China’s Genocide Against the Uyghurs

Genocide is a slow process. It is never made up of a single act of ethnic persecution or murder.
March 16, 2021
Ethnic Uyghur women wait outside a local government office on June 29, 2017 in the old town of Kashgar, in the far western Xinjiang province, China. (Photo by Kevin Frayer/Getty Images)

The Chinese government is engaged in a slow and deliberate genocide of the Muslim Uyghur minority in the Xinjiang province. I’m not alone in this view, nor am I new to it.

But now we have empirical documentation. Last week, the Newlines Institute for Strategy and Policy, a D.C.-based foreign policy think tank, in cooperation with the Raoul Wallenberg Centre for Human Rights, issued the first independent expert report applying the 1948 United Nations Convention on the Prevention and Punishment of the Crime of Genocide to China’s treatment of Xinjiang’s Uyghurs.

Thirty-three experts were involved in drafting the Newlines Institute report, mostly international lawyers, academics, diplomats and human rights advocates. The goal was to make a legal determination: Are China’s actions in Xinjiang acts of genocide under the U.N. convention?

There are many breaches of international law that could be considered in a situation like this, but the answer in the report is unambiguous. “[T]he People’s Republic of China bears State responsibility for committing genocide against the Uyghurs,” we wrote in the introduction.

I came to the project with the perspective not of a lawyer but of a historian. As a historian, I know how important data can be to understanding genocide. Data is impartial. We use it after events to construct history. It can also be used in real-time in our digital age. When a group is being targeted because of its ethnicity or religious beliefs, discussion of that persecution quickly becomes politicized. We end up in a war of words about the situation. The Chinese government refers to their policy as “re-education” for Uyghurs, as if incarcerating them for indoctrination is a normal thing to do. They deny any harm.

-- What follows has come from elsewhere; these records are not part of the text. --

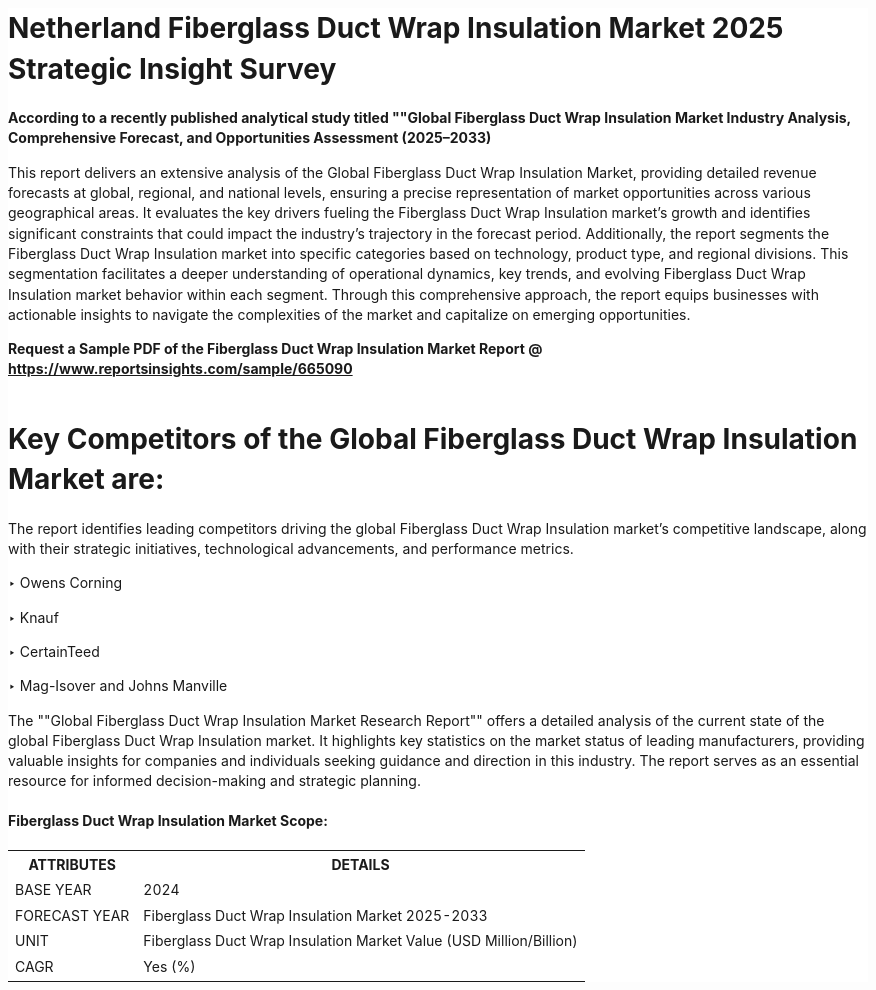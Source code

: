 # Netherland Fiberglass Duct Wrap Insulation Market 2025 Strategic Insight Survey

<strong>According to a recently published analytical study titled ""Global Fiberglass Duct Wrap Insulation Market Industry Analysis, Comprehensive Forecast, and Opportunities Assessment (2025–2033)</strong>

 This report delivers an extensive analysis of the Global Fiberglass Duct Wrap Insulation Market, providing detailed revenue forecasts at global, regional, and national levels, ensuring a precise representation of market opportunities across various geographical areas. It evaluates the key drivers fueling the Fiberglass Duct Wrap Insulation market’s growth and identifies significant constraints that could impact the industry’s trajectory in the forecast period. Additionally, the report segments the Fiberglass Duct Wrap Insulation market into specific categories based on technology, product type, and regional divisions. This segmentation facilitates a deeper understanding of operational dynamics, key trends, and evolving Fiberglass Duct Wrap Insulation market behavior within each segment. Through this comprehensive approach, the report equips businesses with actionable insights to navigate the complexities of the market and capitalize on emerging opportunities.

<strong>Request a Sample PDF of the Fiberglass Duct Wrap Insulation Market Report </strong><strong>@<a href=https://www.reportsinsights.com/sample/665090> https://www.reportsinsights.com/sample/665090</a></strong></font>

# <strong>Key Competitors of the Global Fiberglass Duct Wrap Insulation Market are:</strong>

The report identifies leading competitors driving the global Fiberglass Duct Wrap Insulation market’s competitive landscape, along with their strategic initiatives, technological advancements, and performance metrics.

‣ Owens Corning

‣ Knauf

‣ CertainTeed

‣ Mag-Isover and Johns Manville

The ""Global Fiberglass Duct Wrap Insulation Market Research Report"" offers a detailed analysis of the current state of the global Fiberglass Duct Wrap Insulation market. It highlights key statistics on the market status of leading manufacturers, providing valuable insights for companies and individuals seeking guidance and direction in this industry. The report serves as an essential resource for informed decision-making and strategic planning.

<h4>Fiberglass Duct Wrap Insulation Market Scope:</h4>
<table>
<tr>
<th>ATTRIBUTES</th>
<th>DETAILS</th>
</tr>
<tr>
<td>BASE YEAR</td>
<td>2024</td>
</tr>
<tr>
<td>FORECAST YEAR</td>
<td>Fiberglass Duct Wrap Insulation Market 2025-2033</td>
</tr>
<tr>
<td>UNIT</td>
<td>Fiberglass Duct Wrap Insulation Market Value (USD Million/Billion)</td>
<tr>
<td>CAGR</td>
<td>Yes (%)</td>
</tr>
</tr>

The data is much harder to dispute. And the Chinese have been fanatical about collecting information, using cell phone tracking, online surveillance tools, local informants and biometric data, including face scans and DNA samples. Having more than two Uyghur children is a state violation; so is extended travel abroad and going to a mosque. Every move is monitored and evaluated.

As in Hitler’s Germany and in Stalin’s USSR, the statistics are a horrific, clear, dispassionate enumeration of destruction. The Uyghurs’ civilization has been in Xinjiang for thousands of years. It’s a large group, some 12 million people in China. Thanks to the data, we know that about 1 million of them — approaching 10 percent of the population — have been incarcerated, an extraordinary number.

We have this information because of data leaks.

Thanks to the leaks, we can see how the Chinese government monitors its citizens. Looking at these tables and charts, now translated into English, we can see how neighbors are ensnared to spy on their neighbors for bad behavior, such as traveling abroad, which can cost them their freedom upon return. We see forced sterilization. And we see mass forced labor, with 21 million square feet of factories operating inside the “re-education” camps.

The Genocide Convention contains two parts: the prevention and the punishment of genocide. As part of our work, we analyzed that data and compared it to the standards in the convention. Data analysis typically permits us to punish genocide, looking back on the crimes of the past.  For example, after the Holocaust, the Einsatzgruppen Trials of 1948 used Nazi data about the killing of Jews during the Holocaust (signed by the defendants at the time) as evidence; all twenty-four defendants were convicted. This report urges us to use similar state-generated data to prevent impunity. The genocide convention was created for this very purpose.

Genocide is a slow process. It is never made up of a single act of ethnic persecution or murder. It’s a series of incidents that take place over a long period of time: the surveillance, the incarceration, the sterilizations. The convention also requires a determination of intent to destroy in whole or in part an entire racial or ethnic group. This report helps us do that. It says, first, yes, there is a specific religious and ethnic group that is singled out. Then it asks: Are the perpetrators killing members of the group? Are they forcibly removing children? Are they lowering birth count? What is the evidence, and does it meet the criteria in Genocide Convention?

Genocide is a slow process. It is never made up of a single act of ethnic persecution or murder.

Thanks to the data — the Chinese government’s own data — we can see that they are indeed committing genocide as defined by the convention. When a group of people are defined in a state-authored paper as “backward,” it is already well on the path to dehumanization, a necessary precondition to genocide.

We now have a snapshot of what has been happening to the Uyghurs, even though it’s behind closed doors: atwenty-first-century genocide in slow motion. Genocide does not always involve mass murder. The egregious evisceration by birthrate reduction, imprisonment and re-education, as well cultural and religious obliteration, achieves much of the same thing. They are acts that will destroy the Uyghurs over time. That is genocide. By definition.

We have the data. We’re watching it happen. What will we do to stop it?

Stephen D. Smith is Finci-Viterbi Executive Director Chair of the USC Shoah Foundation. He is also the UNESCO Chair on Genocide Education.